“nggak tau, dia bawa-bawa pacar sama nikah gitu.” ucap nara.
“pasti theo.”
“lo—
“GAUSA BERANTEM. tapi dia nggak sebut nama theo kan?.” tanya deara.
“nggak. coba lo tanya theo soal hubungan mereka.” usul nara.
“saran gue ... mulai sekarang lo kurang-kurangin deh bucin ke theo-nya. nggak tau kenapa, kayaknya lo bakalan putus sama dia.” ucap asra.
“ra! lo nggak usah nyumpahin deh!.”
“liat aja ntar.”
“jangan-jangan, hubungan deara sama theo renggang itu gara-gara lo.” tuduh nara.
“nggak usah sok tau.”
“lo juga sok tau soal hubungan deara.”
“gue bilang gitu karena gue tau kejadian yang sebenarnya. lo nggak ada hak buat nuduh gue sok tau.” jelas asra.
“lo tau apa ra?.” tanya deara. asra hanya mengedikkan bahunya dan meninggalkan rooftop.
“tu anak bener-bener nggak bisa ditebak.”
“raa! woy! mau balik bareng nggak?.” seolah tidak ada yang memanggilnya. deara terus berjalan menunduk diatas trotoar.
“WOY!.”
plak!
kebiasaan deara, ketika terkejut ia menampar atau memukul orang. zeon pun sudah biasa diperlakukan seperti itu.
“nggak usah ngagetin kenapa sih? panggil gue kan bisa.”
“ngegas mulu kalo sama gue. giliran theo lo manis banget, apa bagusnya dia sih dimata lo?.” tanya zeon sambil memegang pipinya yang terasa panas akibat tangan deara.
deara pun terdiam.
jika ada pertanyaan seperti itu, ia pun tak tahu bagaimana cara menjawabnya.
“ngapain kepo?.”
“gue nunggu lo putus.” setelah mengatakan itu, zeon terdiam. kemudian ia tertawa sambil menggaruk tengkuknya.
“jahat banget nggak sih?.”
“audeh, lo mau bareng nggak?.”
“ra?.”
“deara.”
“woy!.”
“... apaan?.” deara mengangkat kepalanya.
“mau bareng nggak?.”
yaa zeon dan deara itu sepasang sahabat sejak kecil. zeon selalu menjadi yang tersakiti karena deara yangbterlalu bar-bar.

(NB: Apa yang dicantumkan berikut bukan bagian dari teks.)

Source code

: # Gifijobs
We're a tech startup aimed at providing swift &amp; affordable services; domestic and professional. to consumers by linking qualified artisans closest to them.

“mampir nggak?.” tanya zeon saat herhenti didepan tukang soto.
“lo yang bayar.” deara tersenyum lebar.
“iye. lo makan yang banyak yaa.”
lalu mereka duduk di atas trotoar setelah memesan dua porsi soto. “alah alah, jang zeon kabogohna meuni geulis euy. jeung akang ujang nya?.”